Spitting Out My Coffee While Reading the New York Times Liberal White-(Supremacist)-Wash

November 4, 2012 | Revolution Newspaper | revcom.us


Revolution received the following from a reader:

I open the pages of the Sunday New York Times about two weeks ago to find this remarkable sentence:

“In the early 19th century, the United States was one of the most egalitarian societies on the planet.”

This statement—bold and brash—appears in an essay The Self Destruction of the 1 Percent, by Chrystia Freeland, in the New York Times Sunday Review, October 14.

And I go: “What The Fuck!”

What about the slavery of Black people, at its peak—or its worst, depending on your point of view—in that time period? What about the genocide of Native peoples? Are they invisible, less than human? There is no mention of any of this in the article.

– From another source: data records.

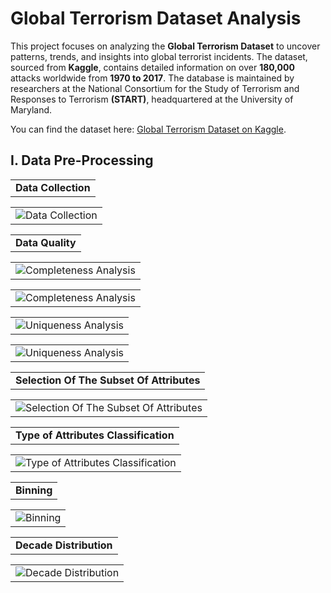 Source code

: # Global Terrorism Dataset Analysis

This project focuses on analyzing the **Global Terrorism Dataset** to uncover patterns, trends, and insights into global terrorist incidents. The dataset, sourced from **Kaggle**, contains detailed information on over **180,000** attacks worldwide from **1970 to 2017**. The database is maintained by researchers at the National Consortium for the Study of Terrorism and Responses to Terrorism **(START)**, headquartered at the University of Maryland.

You can find the dataset here: [Global Terrorism Dataset on Kaggle](https://www.kaggle.com/datasets/START-UMD/gtd).

## I. Data Pre-Processing

<table align="center"><tr><td align="center"><strong>Data Collection</strong></td></tr></table>

<table align="center"><tr><td><img src="https://github.com/user-attachments/assets/975ecc1b-5daa-455d-91ec-60f00e5c9ad9" alt="Data Collection"></td></tr></table>

<table align="center"><tr><td align="center"><strong>Data Quality</strong></td></tr></table>

<table align="center"><tr><td><img src="https://github.com/user-attachments/assets/8f988be9-50ca-42ec-99d4-5eb3c8d1620c" alt="Completeness Analysis"></td></tr></table>

<table align="center"><tr><td><img src="https://github.com/user-attachments/assets/14a2c5af-1f80-49c3-a99e-096389ddbdaf" alt="Completeness Analysis"></td></tr</table>

<table align="center"><tr><td><img src="https://github.com/user-attachments/assets/213ba1cc-bff2-4133-a758-883d47ccb6f2" alt="Uniqueness Analysis"></td></tr></table>

<table align="center"><tr><td><img src="https://github.com/user-attachments/assets/db7e95f4-a303-48e2-87ec-580a0bda4b99" alt="Uniqueness Analysis"></td></tr></table>

<table align="center"><tr><td align="center"><strong>Selection Of The Subset Of Attributes</strong></td></tr></table>

<table align="center"><tr><td><img src="https://github.com/user-attachments/assets/bea317f2-3e53-4178-9e24-dd81120dc5c5" alt="Selection Of The Subset Of Attributes"></td></tr></table>

<table align="center"><tr><td align="center"><strong>Type of Attributes Classification</strong></td></tr></table>

<table align="center"><tr><td><img src="https://github.com/user-attachments/assets/e393b8fe-9a5d-4c93-a5b7-d64c25b2947b" alt="Type of Attributes Classification"></td></tr></table>

<table align="center"><tr><td align="center"><strong>Binning</strong></td></tr></table>

<table align="center"><tr><td><img src="https://github.com/user-attachments/assets/04aab7a2-59a1-4fc9-b4f6-17caf8793891" alt="Binning"></td></tr></table>

<table align="center"><tr><td align="center"><strong>Decade Distribution</strong></td></tr></table>

<table align="center"><tr><td><img src="https://github.com/user-attachments/assets/90d6ab3c-6c98-45e9-8cfb-13da3d296d18" alt="Decade Distribution"></td></tr></table>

As American fugitive slave James Pennington put it, “The being of slavery, its soul and its body, lives and moves in the chattel principle, the property principle, the bill-of-sale principle; the cart-whip, starvation and nakedness, are its inevitable consequences ….” What, to the slave, is “most egalitarian” about this?

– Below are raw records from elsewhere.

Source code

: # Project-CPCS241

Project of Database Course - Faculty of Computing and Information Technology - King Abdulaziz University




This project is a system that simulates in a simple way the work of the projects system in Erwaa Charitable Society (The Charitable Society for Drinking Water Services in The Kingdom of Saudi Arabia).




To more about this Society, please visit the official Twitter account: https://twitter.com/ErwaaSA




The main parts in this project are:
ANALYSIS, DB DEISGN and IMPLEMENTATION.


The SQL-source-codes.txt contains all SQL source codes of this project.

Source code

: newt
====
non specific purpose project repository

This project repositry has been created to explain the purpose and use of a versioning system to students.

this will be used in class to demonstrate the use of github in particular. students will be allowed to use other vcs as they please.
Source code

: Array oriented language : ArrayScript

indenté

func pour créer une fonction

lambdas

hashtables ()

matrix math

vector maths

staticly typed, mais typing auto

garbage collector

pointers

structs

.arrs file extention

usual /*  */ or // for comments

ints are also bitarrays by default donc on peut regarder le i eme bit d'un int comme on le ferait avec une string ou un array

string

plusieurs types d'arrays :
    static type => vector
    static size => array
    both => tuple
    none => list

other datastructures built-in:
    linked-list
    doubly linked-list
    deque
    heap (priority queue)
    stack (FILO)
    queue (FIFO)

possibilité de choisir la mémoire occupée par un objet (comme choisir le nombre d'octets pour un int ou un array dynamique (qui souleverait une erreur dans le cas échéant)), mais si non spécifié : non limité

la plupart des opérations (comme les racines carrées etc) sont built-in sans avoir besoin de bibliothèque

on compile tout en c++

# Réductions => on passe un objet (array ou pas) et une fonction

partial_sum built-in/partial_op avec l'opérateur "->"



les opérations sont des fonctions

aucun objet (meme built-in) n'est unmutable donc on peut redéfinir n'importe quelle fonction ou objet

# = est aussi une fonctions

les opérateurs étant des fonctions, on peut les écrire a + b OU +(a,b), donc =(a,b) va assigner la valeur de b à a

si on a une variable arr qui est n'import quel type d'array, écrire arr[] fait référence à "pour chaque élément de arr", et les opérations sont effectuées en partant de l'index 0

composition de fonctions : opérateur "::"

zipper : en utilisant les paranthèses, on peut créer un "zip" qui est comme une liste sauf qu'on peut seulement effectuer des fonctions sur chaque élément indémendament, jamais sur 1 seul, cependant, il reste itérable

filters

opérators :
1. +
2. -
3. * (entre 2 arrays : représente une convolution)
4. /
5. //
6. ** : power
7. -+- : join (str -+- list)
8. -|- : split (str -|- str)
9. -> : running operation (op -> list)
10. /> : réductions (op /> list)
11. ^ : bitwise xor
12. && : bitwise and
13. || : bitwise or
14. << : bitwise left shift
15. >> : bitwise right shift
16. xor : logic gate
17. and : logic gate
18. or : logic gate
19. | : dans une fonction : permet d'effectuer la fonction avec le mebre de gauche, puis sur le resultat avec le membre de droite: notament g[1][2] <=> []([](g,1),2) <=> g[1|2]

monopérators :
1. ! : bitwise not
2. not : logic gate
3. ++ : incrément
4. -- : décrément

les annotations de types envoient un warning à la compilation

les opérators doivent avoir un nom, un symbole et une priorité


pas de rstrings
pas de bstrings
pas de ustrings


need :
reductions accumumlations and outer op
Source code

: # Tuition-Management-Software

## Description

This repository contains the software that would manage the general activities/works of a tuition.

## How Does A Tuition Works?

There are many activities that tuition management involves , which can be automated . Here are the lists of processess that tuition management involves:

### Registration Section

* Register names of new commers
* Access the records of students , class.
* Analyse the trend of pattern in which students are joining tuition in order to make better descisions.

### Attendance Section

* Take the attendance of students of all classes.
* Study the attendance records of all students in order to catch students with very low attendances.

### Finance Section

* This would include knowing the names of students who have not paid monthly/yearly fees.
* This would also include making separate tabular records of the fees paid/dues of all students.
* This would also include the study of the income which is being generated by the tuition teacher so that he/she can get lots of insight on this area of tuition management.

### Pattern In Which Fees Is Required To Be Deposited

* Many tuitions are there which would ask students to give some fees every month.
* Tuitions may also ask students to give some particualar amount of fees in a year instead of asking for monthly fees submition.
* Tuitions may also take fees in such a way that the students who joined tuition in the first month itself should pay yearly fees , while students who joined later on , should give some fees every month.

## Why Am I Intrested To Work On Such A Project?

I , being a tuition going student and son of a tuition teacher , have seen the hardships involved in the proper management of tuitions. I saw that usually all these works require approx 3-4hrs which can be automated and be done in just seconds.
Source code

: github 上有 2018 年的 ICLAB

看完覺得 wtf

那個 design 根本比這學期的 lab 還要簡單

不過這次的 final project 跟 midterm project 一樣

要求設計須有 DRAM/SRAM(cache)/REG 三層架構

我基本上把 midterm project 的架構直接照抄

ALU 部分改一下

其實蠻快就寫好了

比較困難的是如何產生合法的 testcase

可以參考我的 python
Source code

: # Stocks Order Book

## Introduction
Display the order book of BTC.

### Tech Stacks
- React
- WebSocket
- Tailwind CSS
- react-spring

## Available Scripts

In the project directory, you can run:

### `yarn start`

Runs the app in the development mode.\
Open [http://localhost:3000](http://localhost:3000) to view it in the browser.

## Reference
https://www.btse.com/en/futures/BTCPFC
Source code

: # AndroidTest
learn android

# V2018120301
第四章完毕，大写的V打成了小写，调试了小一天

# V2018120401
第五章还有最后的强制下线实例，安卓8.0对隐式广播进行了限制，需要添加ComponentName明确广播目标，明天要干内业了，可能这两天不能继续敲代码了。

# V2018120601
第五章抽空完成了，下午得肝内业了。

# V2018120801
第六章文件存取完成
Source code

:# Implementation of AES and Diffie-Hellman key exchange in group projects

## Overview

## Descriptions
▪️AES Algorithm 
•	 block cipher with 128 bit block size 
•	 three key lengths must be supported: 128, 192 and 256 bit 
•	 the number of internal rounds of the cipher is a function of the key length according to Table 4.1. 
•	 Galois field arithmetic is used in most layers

Being sold and bought as property at an auction block, body parts inspected like beasts of burden, worked from "can’t see in the morning till can’t see at night," constantly at threat of being sold and separated from loved ones forever, the whippings and the “lickin’,” marched in shackles for hundreds of miles and many weeks to the most profitable markets, raped by the slave-owner at whim and fancy. What, to the slave, is “most egalitarian” about this?

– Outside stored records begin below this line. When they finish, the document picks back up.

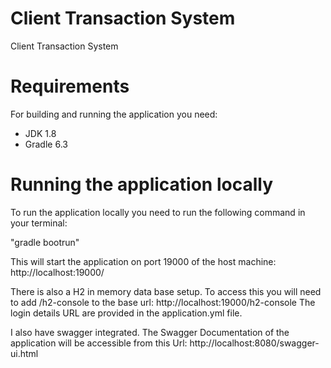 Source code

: # Client Transaction System
  Client Transaction System

# Requirements
For building and running the application you need:
- JDK 1.8
- Gradle 6.3

# Running the application locally
 To run the application locally you need to run the following command in your terminal:
 
"gradle bootrun"

This will start the application on port 19000 of the host machine: http://localhost:19000/

There is also a H2 in memory data base setup.
To access this you will need to add /h2-console to the base url: http://localhost:19000/h2-console
The login details URL are provided in the application.yml file.

I also have swagger integrated. 
The Swagger Documentation of the application will be accessible from this Url: http://localhost:8080/swagger-ui.html
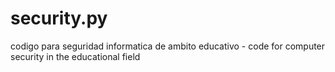 # security.py
codigo para seguridad informatica de ambito educativo - code for computer security in the educational field
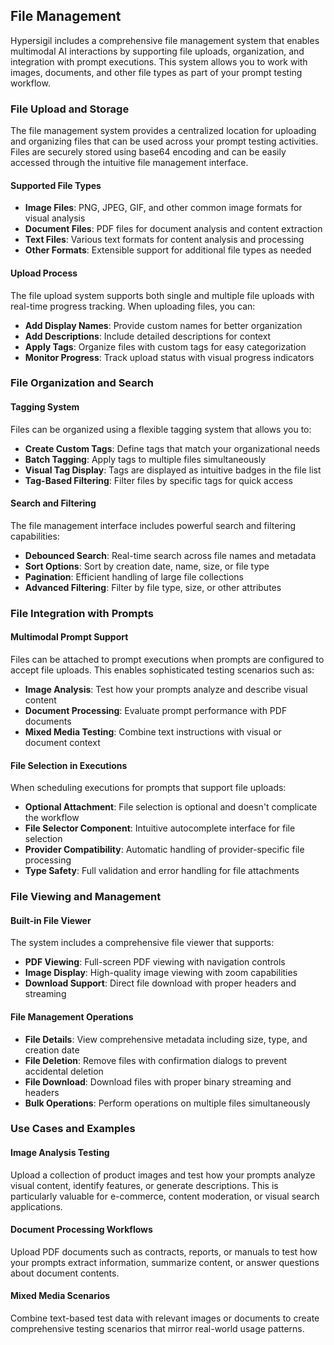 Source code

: ## File Management

Hypersigil includes a comprehensive file management system that enables multimodal AI interactions by supporting file uploads, organization, and integration with prompt executions. This system allows you to work with images, documents, and other file types as part of your prompt testing workflow.

### File Upload and Storage

The file management system provides a centralized location for uploading and organizing files that can be used across your prompt testing activities. Files are securely stored using base64 encoding and can be easily accessed through the intuitive file management interface.

#### Supported File Types

- **Image Files**: PNG, JPEG, GIF, and other common image formats for visual analysis
- **Document Files**: PDF files for document analysis and content extraction
- **Text Files**: Various text formats for content analysis and processing
- **Other Formats**: Extensible support for additional file types as needed

#### Upload Process

The file upload system supports both single and multiple file uploads with real-time progress tracking. When uploading files, you can:

- **Add Display Names**: Provide custom names for better organization
- **Add Descriptions**: Include detailed descriptions for context
- **Apply Tags**: Organize files with custom tags for easy categorization
- **Monitor Progress**: Track upload status with visual progress indicators

### File Organization and Search

#### Tagging System

Files can be organized using a flexible tagging system that allows you to:

- **Create Custom Tags**: Define tags that match your organizational needs
- **Batch Tagging**: Apply tags to multiple files simultaneously
- **Visual Tag Display**: Tags are displayed as intuitive badges in the file list
- **Tag-Based Filtering**: Filter files by specific tags for quick access

#### Search and Filtering

The file management interface includes powerful search and filtering capabilities:

- **Debounced Search**: Real-time search across file names and metadata
- **Sort Options**: Sort by creation date, name, size, or file type
- **Pagination**: Efficient handling of large file collections
- **Advanced Filtering**: Filter by file type, size, or other attributes

### File Integration with Prompts

#### Multimodal Prompt Support

Files can be attached to prompt executions when prompts are configured to accept file uploads. This enables sophisticated testing scenarios such as:

- **Image Analysis**: Test how your prompts analyze and describe visual content
- **Document Processing**: Evaluate prompt performance with PDF documents
- **Mixed Media Testing**: Combine text instructions with visual or document context

#### File Selection in Executions

When scheduling executions for prompts that support file uploads:

- **Optional Attachment**: File selection is optional and doesn't complicate the workflow
- **File Selector Component**: Intuitive autocomplete interface for file selection
- **Provider Compatibility**: Automatic handling of provider-specific file processing
- **Type Safety**: Full validation and error handling for file attachments

### File Viewing and Management

#### Built-in File Viewer

The system includes a comprehensive file viewer that supports:

- **PDF Viewing**: Full-screen PDF viewing with navigation controls
- **Image Display**: High-quality image viewing with zoom capabilities
- **Download Support**: Direct file download with proper headers and streaming

#### File Management Operations

- **File Details**: View comprehensive metadata including size, type, and creation date
- **File Deletion**: Remove files with confirmation dialogs to prevent accidental deletion
- **File Download**: Download files with proper binary streaming and headers
- **Bulk Operations**: Perform operations on multiple files simultaneously

### Use Cases and Examples

#### Image Analysis Testing

Upload a collection of product images and test how your prompts analyze visual content, identify features, or generate descriptions. This is particularly valuable for e-commerce, content moderation, or visual search applications.

#### Document Processing Workflows

Upload PDF documents such as contracts, reports, or manuals to test how your prompts extract information, summarize content, or answer questions about document contents.

#### Mixed Media Scenarios

Combine text-based test data with relevant images or documents to create comprehensive testing scenarios that mirror real-world usage patterns.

“The dark night of slavery closed in upon me; and behold a man transformed into a brute!” So commented Frederick Douglass, when sent to be “conditioned” by the slave breaker Edward Covey … What, to the slave, is “most egalitarian” about this?

(Douglass later escaped and became a famous advocate and fierce fighter for the abolition of slavery, penning the famous speech What To the Slave, Is Your Fourth of July?)

And we are not talking about a few scattered isolated instances of slavery in “early 19th-century United States.” We are talking about an entire way of life, the entire ideological, social and economic foundation of the South, and quite a bit of the North as well. We are talking about a third of the population of the South being subject to slavery. Most egalitarian indeed!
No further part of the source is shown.